Reliance points out that it has sued Airport Shuttle alone under the Louisiana open accounts statute for all of the unpaid deductibles. This, however, does not save Reliance's claim against Airport Shuttle from dismissal for lack of subject matter jurisdiction. This is because it appears to a legal certainty that Reliance cannot recover the total amount demanded because that amount represents an aggregate amount of unpaid deductibles for all of the defendants.

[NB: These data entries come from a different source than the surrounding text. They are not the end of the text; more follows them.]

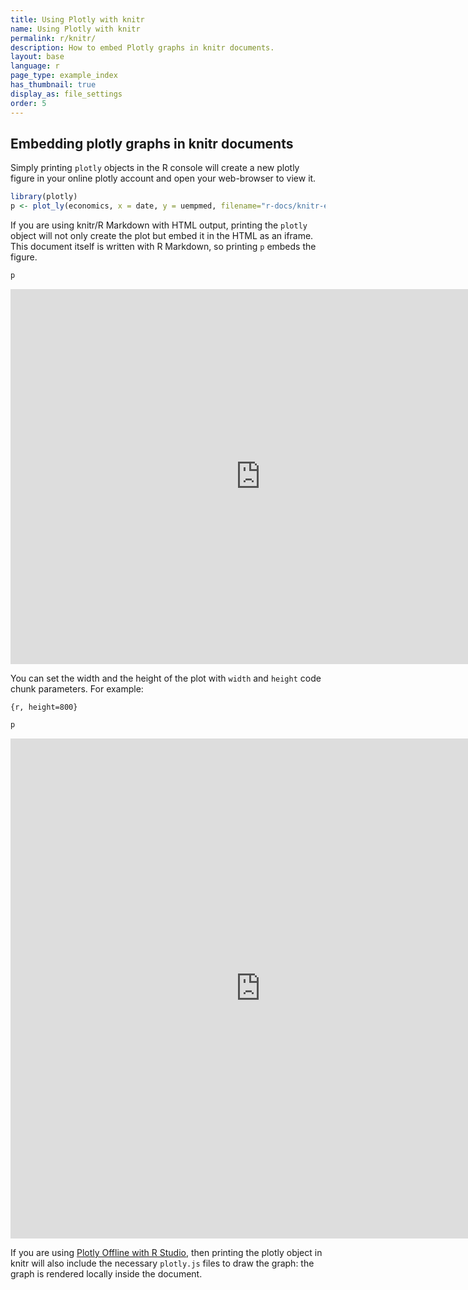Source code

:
 ```yaml
---
title: Using Plotly with knitr
name: Using Plotly with knitr
permalink: r/knitr/
description: How to embed Plotly graphs in knitr documents.
layout: base
language: r
page_type: example_index
has_thumbnail: true
display_as: file_settings
order: 5
---
```


## Embedding plotly graphs in knitr documents




Simply printing `plotly` objects in the R console will create a new plotly figure in your online plotly account and open your web-browser to view it.


```r
library(plotly)
p <- plot_ly(economics, x = date, y = uempmed, filename="r-docs/knitr-example")
```

If you are using knitr/R Markdown with HTML output, printing the `plotly` object will not only create the plot but embed it in the HTML as an iframe. This document itself is written with R Markdown, so printing `p` embeds the figure.



```r
p
```

<iframe height="600" id="igraph" scrolling="no" seamless="seamless" src="https://plot.ly/~RPlotBot/1286.embed" width="800" frameBorder="0"></iframe>

You can set the width and the height of the plot with `width` and `height` code chunk parameters. For example:

`{r, height=800}`


```r
p
```

<iframe height="800" id="igraph" scrolling="no" seamless="seamless" src="https://plot.ly/~RPlotBot/1286.embed" width="800" frameBorder="0"></iframe>

If you are using [Plotly Offline with R Studio](https://purchasing.plot.ly/plotly-offline-r), then printing the plotly object in knitr will also include the necessary `plotly.js` files to draw the graph: the graph is rendered locally inside the document.
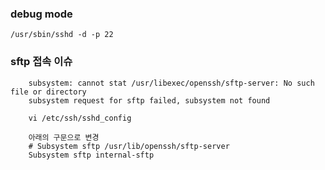 ### debug mode
    /usr/sbin/sshd -d -p 22

### sftp 접속 이슈
```
    subsystem: cannot stat /usr/libexec/openssh/sftp-server: No such file or directory
    subsystem request for sftp failed, subsystem not found
```
```
    vi /etc/ssh/sshd_config
    
    아래의 구문으로 변경
    # Subsystem sftp /usr/lib/openssh/sftp-server    
    Subsystem sftp internal-sftp
```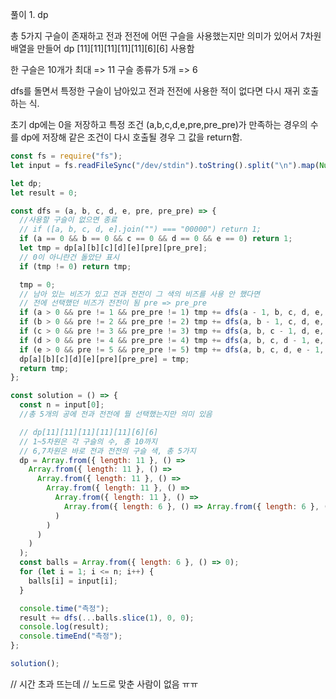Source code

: 풀이 1. dp

총 5가지 구슬이 존재하고 전과 전전에 어떤 구슬을 사용했는지만 의미가 있어서
7차원 배열을 만들어 dp [11][11][11][11][11][6][6] 사용함

한 구슬은 10개가 최대 => 11
구슬 종류가 5개 => 6

dfs를 돌면서 특정한 구슬이 남아있고 전과 전전에 사용한 적이 없다면 다시 재귀 호출하는 식.

초기 dp에는 0을 저장하고
특정 조건 (a,b,c,d,e,pre,pre_pre)가 만족하는 경우의 수를 dp에 저장해
같은 조건이 다시 호출될 경우 그 값을 return함.

```js
const fs = require("fs");
let input = fs.readFileSync("/dev/stdin").toString().split("\n").map(Number);

let dp;
let result = 0;

const dfs = (a, b, c, d, e, pre, pre_pre) => {
  //사용할 구슬이 없으면 종료
  // if ([a, b, c, d, e].join("") === "00000") return 1;
  if (a == 0 && b == 0 && c == 0 && d == 0 && e == 0) return 1;
  let tmp = dp[a][b][c][d][e][pre][pre_pre];
  // 0이 아니란건 돌았단 표시
  if (tmp != 0) return tmp;

  tmp = 0;
  // 남아 있는 비즈가 있고 전과 전전이 그 색의 비즈를 사용 안 했다면
  // 전에 선택했던 비즈가 전전이 됨 pre => pre_pre
  if (a > 0 && pre != 1 && pre_pre != 1) tmp += dfs(a - 1, b, c, d, e, 1, pre);
  if (b > 0 && pre != 2 && pre_pre != 2) tmp += dfs(a, b - 1, c, d, e, 2, pre);
  if (c > 0 && pre != 3 && pre_pre != 3) tmp += dfs(a, b, c - 1, d, e, 3, pre);
  if (d > 0 && pre != 4 && pre_pre != 4) tmp += dfs(a, b, c, d - 1, e, 4, pre);
  if (e > 0 && pre != 5 && pre_pre != 5) tmp += dfs(a, b, c, d, e - 1, 5, pre);
  dp[a][b][c][d][e][pre][pre_pre] = tmp;
  return tmp;
};

const solution = () => {
  const n = input[0];
  //총 5개의 공에 전과 전전에 뭘 선택했는지만 의미 있음

  // dp[11][11][11][11][11][6][6]
  // 1~5차원은 각 구슬의 수, 총 10까지
  // 6,7차원은 바로 전과 전전의 구슬 색, 총 5가지
  dp = Array.from({ length: 11 }, () =>
    Array.from({ length: 11 }, () =>
      Array.from({ length: 11 }, () =>
        Array.from({ length: 11 }, () =>
          Array.from({ length: 11 }, () =>
            Array.from({ length: 6 }, () => Array.from({ length: 6 }, () => 0))
          )
        )
      )
    )
  );
  const balls = Array.from({ length: 6 }, () => 0);
  for (let i = 1; i <= n; i++) {
    balls[i] = input[i];
  }

  console.time("측정");
  result += dfs(...balls.slice(1), 0, 0);
  console.log(result);
  console.timeEnd("측정");
};

solution();
```

// 시간 초과 뜨는데
// 노드로 맞춘 사람이 없음 ㅠㅠ
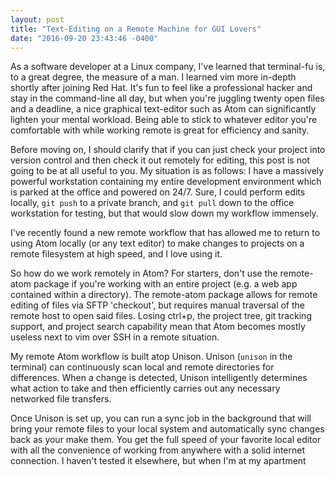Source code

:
 ```yaml
---
layout: post
title: "Text-Editing on a Remote Machine for GUI Lovers"
date: "2016-09-20 23:43:46 -0400"
---
```


<!-- Insert image of Unison or Atom -->

As a software developer at a Linux company, I've learned that terminal-fu is, to a great degree, the measure of a man. I learned vim more in-depth shortly after joining Red Hat. It's fun to feel like a professional hacker and stay in the command-line all day, but when you're juggling twenty open files and a deadline, a nice graphical text-editor such as Atom can significantly lighten your mental workload. Being able to stick to whatever editor you're comfortable with while working remote is great for efficiency and sanity.

Before moving on, I should clarify that if you can just check your project into version control and then check it out remotely for editing, this post is not going to be at all useful to you. My situation is as follows: I have a massively powerful workstation containing my entire development environment which is parked at the office and powered on 24/7. Sure, I could perform edits locally, `git push` to a private branch, and `git pull` down to the office workstation for testing, but that would slow down my workflow immensely.

I've recently found a new remote workflow that has allowed me to return to using Atom locally (or any text editor) to make changes to projects on a remote filesystem at high speed, and I love using it.

So how do we work remotely in Atom? For starters, don't use the remote-atom package if you're working with an entire project (e.g. a web app contained within a directory). The remote-atom package allows for remote editing of files via SFTP 'checkout', but requires manual traversal of the remote host to open said files. Losing ctrl+p, the project tree, git tracking support, and project search capability mean that Atom becomes mostly useless next to vim over SSH in a remote situation.

My remote Atom workflow is built atop Unison. Unison (`unison` in the terminal) can continuously scan local and remote directories for differences. When a change is detected, Unison intelligently determines what action to take and then efficiently carries out any necessary networked file transfers.

Once Unison is set up, you can run a sync job in the background that will bring your remote files to your local system and automatically sync changes back as your make them. You get the full speed of your favorite local editor with all the convenience of working from anywhere with a solid internet connection. I haven't tested it elsewhere, but when I'm at my apartment
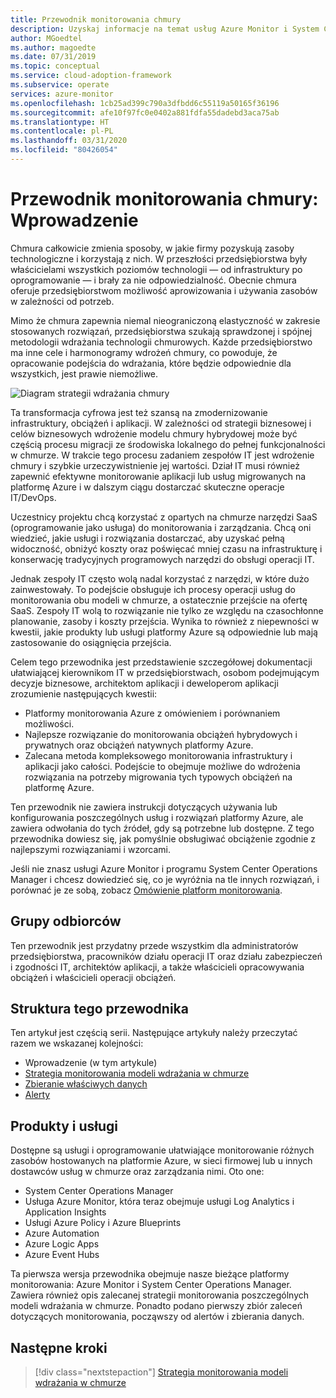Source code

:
 ```yaml
---
title: Przewodnik monitorowania chmury
description: Uzyskaj informacje na temat usług Azure Monitor i System Center Operations Manager oraz zalecanej strategii monitorowania poszczególnych modeli wdrożenia chmury.
author: MGoedtel
ms.author: magoedte
ms.date: 07/31/2019
ms.topic: conceptual
ms.service: cloud-adoption-framework
ms.subservice: operate
services: azure-monitor
ms.openlocfilehash: 1cb25ad399c790a3dfbdd6c55119a50165f36196
ms.sourcegitcommit: afe10f97fc0e0402a881fdfa55dadebd3aca75ab
ms.translationtype: HT
ms.contentlocale: pl-PL
ms.lasthandoff: 03/31/2020
ms.locfileid: "80426054"
---
```

# <a name="cloud-monitoring-guide-introduction"></a>Przewodnik monitorowania chmury: Wprowadzenie

Chmura całkowicie zmienia sposoby, w jakie firmy pozyskują zasoby technologiczne i korzystają z nich. W przeszłości przedsiębiorstwa były właścicielami wszystkich poziomów technologii — od infrastruktury po oprogramowanie — i brały za nie odpowiedzialność. Obecnie chmura oferuje przedsiębiorstwom możliwość aprowizowania i używania zasobów w zależności od potrzeb.

Mimo że chmura zapewnia niemal nieograniczoną elastyczność w zakresie stosowanych rozwiązań, przedsiębiorstwa szukają sprawdzonej i spójnej metodologii wdrażania technologii chmurowych. Każde przedsiębiorstwo ma inne cele i harmonogramy wdrożeń chmury, co powoduje, że opracowanie podejścia do wdrażania, które będzie odpowiednie dla wszystkich, jest prawie niemożliwe.

![Diagram strategii wdrażania chmury](./media/monitoring-management-guidance-cloud-and-on-premises/introduction-cloud-adoption.png)

Ta transformacja cyfrowa jest też szansą na zmodernizowanie infrastruktury, obciążeń i aplikacji. W zależności od strategii biznesowej i celów biznesowych wdrożenie modelu chmury hybrydowej może być częścią procesu migracji ze środowiska lokalnego do pełnej funkcjonalności w chmurze. W trakcie tego procesu zadaniem zespołów IT jest wdrożenie chmury i szybkie urzeczywistnienie jej wartości. Dział IT musi również zapewnić efektywne monitorowanie aplikacji lub usług migrowanych na platformę Azure i w dalszym ciągu dostarczać skuteczne operacje IT/DevOps.

Uczestnicy projektu chcą korzystać z opartych na chmurze narzędzi SaaS (oprogramowanie jako usługa) do monitorowania i zarządzania. Chcą oni wiedzieć, jakie usługi i rozwiązania dostarczać, aby uzyskać pełną widoczność, obniżyć koszty oraz poświęcać mniej czasu na infrastrukturę i konserwację tradycyjnych programowych narzędzi do obsługi operacji IT.

Jednak zespoły IT często wolą nadal korzystać z narzędzi, w które dużo zainwestowały. To podejście obsługuje ich procesy operacji usług do monitorowania obu modeli w chmurze, a ostatecznie przejście na ofertę SaaS. Zespoły IT wolą to rozwiązanie nie tylko ze względu na czasochłonne planowanie, zasoby i koszty przejścia. Wynika to również z niepewności w kwestii, jakie produkty lub usługi platformy Azure są odpowiednie lub mają zastosowanie do osiągnięcia przejścia.

Celem tego przewodnika jest przedstawienie szczegółowej dokumentacji ułatwiającej kierownikom IT w przedsiębiorstwach, osobom podejmującym decyzje biznesowe, architektom aplikacji i deweloperom aplikacji zrozumienie następujących kwestii:

* Platformy monitorowania Azure z omówieniem i porównaniem możliwości.
* Najlepsze rozwiązanie do monitorowania obciążeń hybrydowych i prywatnych oraz obciążeń natywnych platformy Azure.
* Zalecana metoda kompleksowego monitorowania infrastruktury i aplikacji jako całości. Podejście to obejmuje możliwe do wdrożenia rozwiązania na potrzeby migrowania tych typowych obciążeń na platformę Azure.

Ten przewodnik nie zawiera instrukcji dotyczących używania lub konfigurowania poszczególnych usług i rozwiązań platformy Azure, ale zawiera odwołania do tych źródeł, gdy są potrzebne lub dostępne. Z tego przewodnika dowiesz się, jak pomyślnie obsługiwać obciążenie zgodnie z najlepszymi rozwiązaniami i wzorcami.

Jeśli nie znasz usługi Azure Monitor i programu System Center Operations Manager i chcesz dowiedzieć się, co je wyróżnia na tle innych rozwiązań, i porównać je ze sobą, zobacz [Omówienie platform monitorowania](./platform-overview.md).

## <a name="audience"></a>Grupy odbiorców

Ten przewodnik jest przydatny przede wszystkim dla administratorów przedsiębiorstwa, pracowników działu operacji IT oraz działu zabezpieczeń i zgodności IT, architektów aplikacji, a także właścicieli opracowywania obciążeń i właścicieli operacji obciążeń.

## <a name="how-this-guide-is-structured"></a>Struktura tego przewodnika

Ten artykuł jest częścią serii. Następujące artykuły należy przeczytać razem we wskazanej kolejności:

* Wprowadzenie (w tym artykule)
* [Strategia monitorowania modeli wdrażania w chmurze](./cloud-models-monitor-overview.md)
* [Zbieranie właściwych danych](./data-collection.md)
* [Alerty](./alerting.md)

## <a name="products-and-services"></a>Produkty i usługi

Dostępne są usługi i oprogramowanie ułatwiające monitorowanie różnych zasobów hostowanych na platformie Azure, w sieci firmowej lub u innych dostawców usług w chmurze oraz zarządzania nimi. Oto one:

* System Center Operations Manager
* Usługa Azure Monitor, która teraz obejmuje usługi Log Analytics i Application Insights
* Usługi Azure Policy i Azure Blueprints
* Azure Automation
* Azure Logic Apps
* Azure Event Hubs

Ta pierwsza wersja przewodnika obejmuje nasze bieżące platformy monitorowania: Azure Monitor i System Center Operations Manager. Zawiera również opis zalecanej strategii monitorowania poszczególnych modeli wdrażania w chmurze. Ponadto podano pierwszy zbiór zaleceń dotyczących monitorowania, począwszy od alertów i zbierania danych.

## <a name="next-steps"></a>Następne kroki

> [!div class="nextstepaction"]
> [Strategia monitorowania modeli wdrażania w chmurze](./cloud-models-monitor-overview.md)
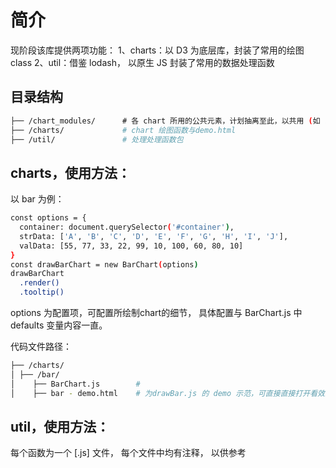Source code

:# 简介
现阶段该库提供两项功能：
1、charts：以 D3 为底层库，封装了常用的绘图 class
2、util：借鉴 lodash， 以原生 JS 封装了常用的数据处理函数

## 目录结构
```bash
├── /chart_modules/      # 各 chart 所用的公共元素，计划抽离至此，以共用 (如 splitline/tooltip 等)
├── /charts/             # chart 绘图函数与demo.html 
├── /util/               # 处理处理函数包
```

## charts，使用方法：
以 bar 为例：
```bash
const options = {
  container: document.querySelector('#container'),
  strData: ['A', 'B', 'C', 'D', 'E', 'F', 'G', 'H', 'I', 'J'],
  valData: [55, 77, 33, 22, 99, 10, 100, 60, 80, 10]
}
const drawBarChart = new BarChart(options)
drawBarChart
  .render()
  .tooltip()
```
options 为配置项，可配置所绘制chart的细节，
具体配置与 BarChart.js 中 defaults 变量内容一直。

代码文件路径：
```bash
├── /charts/          
│ ├── /bar/       
│    ├── BarChart.js        # 
│    ├── bar - demo.html    # 为drawBar.js 的 demo 示范，可直接直接打开看效果
```

## util，使用方法：
每个函数为一个 [.js] 文件， 每个文件中均有注释， 以供参考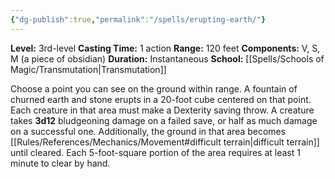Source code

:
 ```yaml
---
{"dg-publish":true,"permalink":"/spells/erupting-earth/"}
---
```


**Level:** 3rd-level
**Casting Time:** 1 action
**Range:** 120 feet
**Components:** V, S, M (a piece of obsidian)
**Duration:** Instantaneous
**School:** [[Spells/Schools of Magic/Transmutation\|Transmutation]]

Choose a point you can see on the ground within range. A fountain of churned earth and stone erupts in a 20-foot cube centered on that point. Each creature in that area must make a Dexterity saving throw. A creature takes **3d12** bludgeoning damage on a failed save, or half as much damage on a successful one. Additionally, the ground in that area becomes [[Rules/References/Mechanics/Movement#difficult terrain\|difficult terrain]] until cleared. Each 5-foot-square portion of the area requires at least 1 minute to clear by hand.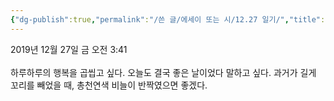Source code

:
 ```yaml
---
{"dg-publish":true,"permalink":"/쓴 글/에세이 또는 시/12.27 일기/","title":"12.27 일기","tags":["총천연색","행복","꼬리","비늘","하루"],"noteIcon":""}
---
```


2019년 12월 27일 금 오전 3:41<br/>
<br/>
하루하루의 행복을 곱씹고 싶다. 오늘도 결국 좋은 날이었다 말하고 싶다. 과거가 길게 꼬리를 빼었을 때, 총천연색 비늘이 반짝였으면 좋겠다.<br/>
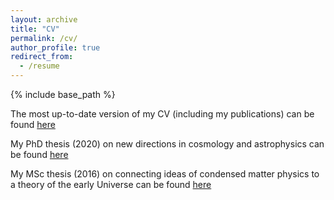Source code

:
 ```yaml
---
layout: archive
title: "CV"
permalink: /cv/
author_profile: true
redirect_from:
  - /resume
---
```


{% include base_path %}

The most up-to-date version of my CV (including my publications) can be found [here](https://github.com/selimhotinli/selimhotinli.github.io/blob/master/SelimC_Hotinli_CV_Dec2.pdf)

My PhD thesis (2020) on new directions in cosmology and astrophysics can be found [here](https://inspirehep.net/files/a4d82f973a26c9cceca45fa5e960a26a)

My MSc thesis (2016) on connecting ideas of condensed matter physics to a theory of the early Universe can be found [here](https://github.com/selimhotinli/selimhotinli.github.io/blob/master/SCH_MSc_thesis.pdf)


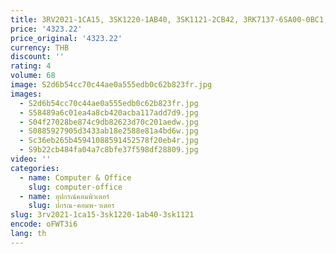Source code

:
 ```yaml
---
title: 3RV2021-1CA15, 3SK1220-1AB40, 3SK1121-2CB42, 3RK7137-6SA00-0BC1, 6GK5102-1GS00-2AC2
price: '4323.22'
price_original: '4323.22'
currency: THB
discount: ''
rating: 4
volume: 68
image: S2d6b54cc70c44ae0a555edb0c62b823fr.jpg
images:
  - S2d6b54cc70c44ae0a555edb0c62b823fr.jpg
  - S58489a6c01ea4a8cb420acba117add7d9.jpg
  - S04f27028be874c9db82623d70c201aedw.jpg
  - S0885927905d3433ab18e2588e81a4bd6w.jpg
  - Sc36eb265b45941088591452578f20eb4r.jpg
  - S9b22cb484fa04a7c8bfe37f598df28809.jpg
video: ''
categories:
  - name: Computer & Office
    slug: computer-office
  - name: อุปกรณ์คอมพิวเตอร์
    slug: ปกรณ-คอมพ-วเตอร
slug: 3rv2021-1ca15-3sk1220-1ab40-3sk1121
encode: oFWT3i6
lang: th
---
```

  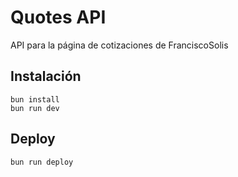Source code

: # Quotes API
API para la página de cotizaciones de FranciscoSolis

## Instalación
```
bun install
bun run dev
```

## Deploy
```
bun run deploy
```

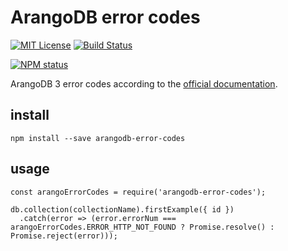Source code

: # ArangoDB error codes

[![MIT License](https://img.shields.io/badge/license-mit-green.svg?style=flat-square)](https://opensource.org/licenses/MIT)
[![Build Status](https://travis-ci.org/oprogramador/arangodb-error-codes.svg?branch=master)](https://travis-ci.org/oprogramador/arangodb-error-codes)

[![NPM status](https://nodei.co/npm/arangodb-error-codes.png?downloads=true&stars=true)](https://npmjs.org/package/arangodb-error-codes)

ArangoDB 3 error codes according to the [official documentation](https://docs.arangodb.com/3.0.10/Manual/Appendix/ErrorCodes.html).

## install

`npm install --save arangodb-error-codes`

## usage

```
const arangoErrorCodes = require('arangodb-error-codes');

db.collection(collectionName).firstExample({ id })
  .catch(error => (error.errorNum === arangoErrorCodes.ERROR_HTTP_NOT_FOUND ? Promise.resolve() : Promise.reject(error)));
```
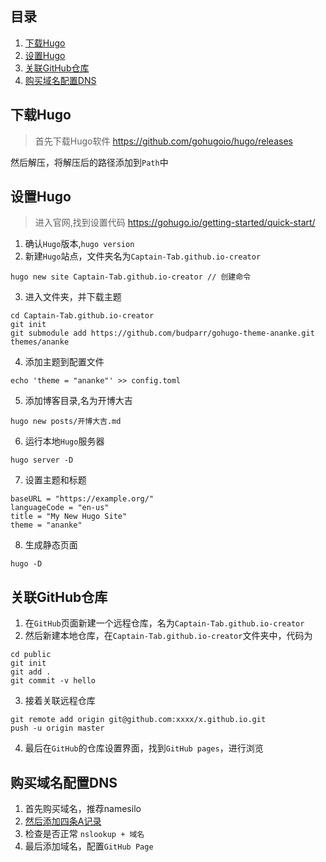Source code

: ## 目录
1. [下载Hugo](#下载Hugo)
2. [设置Hugo](#设置Hugo)
3. [关联GitHub仓库](#关联GitHub仓库)
4. [购买域名配置DNS](#购买域名配置DNS)

## 下载Hugo
>首先下载Hugo软件 https://github.com/gohugoio/hugo/releases

然后解压，将解压后的路径添加到`Path`中

## 设置Hugo
>进入官网,找到设置代码 https://gohugo.io/getting-started/quick-start/
1. 确认`Hugo`版本,`hugo version`
2. 新建`Hugo`站点，文件夹名为`Captain-Tab.github.io-creator`


```
hugo new site Captain-Tab.github.io-creator // 创建命令
```

3. 进入文件夹，并下载主题
```
cd Captain-Tab.github.io-creator
git init
git submodule add https://github.com/budparr/gohugo-theme-ananke.git themes/ananke
```
4. 添加主题到配置文件

`echo 'theme = "ananke"' >> config.toml`

5. 添加博客目录,名为开博大吉

`hugo new posts/开博大吉.md`

6. 运行本地`Hugo`服务器

`hugo server -D`

7. 设置主题和标题
```
baseURL = "https://example.org/"
languageCode = "en-us"
title = "My New Hugo Site"
theme = "ananke"
```
8. 生成静态页面

`hugo -D`

## 关联GitHub仓库

1. 在`GitHub`页面新建一个远程仓库，名为`Captain-Tab.github.io-creator`
2. 然后新建本地仓库，在`Captain-Tab.github.io-creator`文件夹中，代码为

```
cd public
git init
git add .
git commit -v hello
```
3. 接着关联远程仓库
```
git remote add origin git@github.com:xxxx/x.github.io.git
push -u origin master
```
4. 最后在`GitHub`的仓库设置界面，找到`GitHub pages`，进行浏览

## 购买域名配置DNS
1. 首先购买域名，推荐namesilo
2. [然后添加四条A记录](https://help.github.com/en/github/working-with-github-pages/managing-a-custom-domain-for-your-github-pages-site#configuring-an-apex-domain)
3. 检查是否正常
`nslookup + 域名`
4. 最后添加域名，配置`GitHub Page`

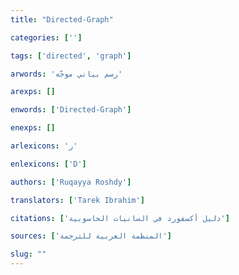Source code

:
 ```yaml
---
title: "Directed-Graph"

categories: ['']

tags: ['directed', 'graph']

arwords: 'رسم بياني موجّه'

arexps: []

enwords: ['Directed-Graph']

enexps: []

arlexicons: 'ر'

enlexicons: ['D']

authors: ['Ruqayya Roshdy']

translators: ['Tarek Ibrahim']

citations: ['دليل أكسفورد في السانيات الحاسوبية']

sources: ['المنظمة العربية للترجمة']

slug: ""
---
```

Furthermore, Reliance has not even argued that Airport Shuttle owes at least $75,000.00 in unpaid deductibles for its own account. As the party asserting the Court's jurisdiction, Reliance has the burden to prove that jurisdiction in this Court is proper. The Court finds that Reliance has failed to carry its burden. See Lister, 566 F.2d at 493 (finding that the plaintiffs failed to carry their burden because they failed to specify the pecuniary value of the amount in controversy in response to the defendant's challenge).
III. CONCLUSION
For the foregoing reasons, the Court GRANTS the motion to dismiss under Rule 12(b)(1), and therefore the Court does not reach the motion to dismiss under Rule 12(b)(6).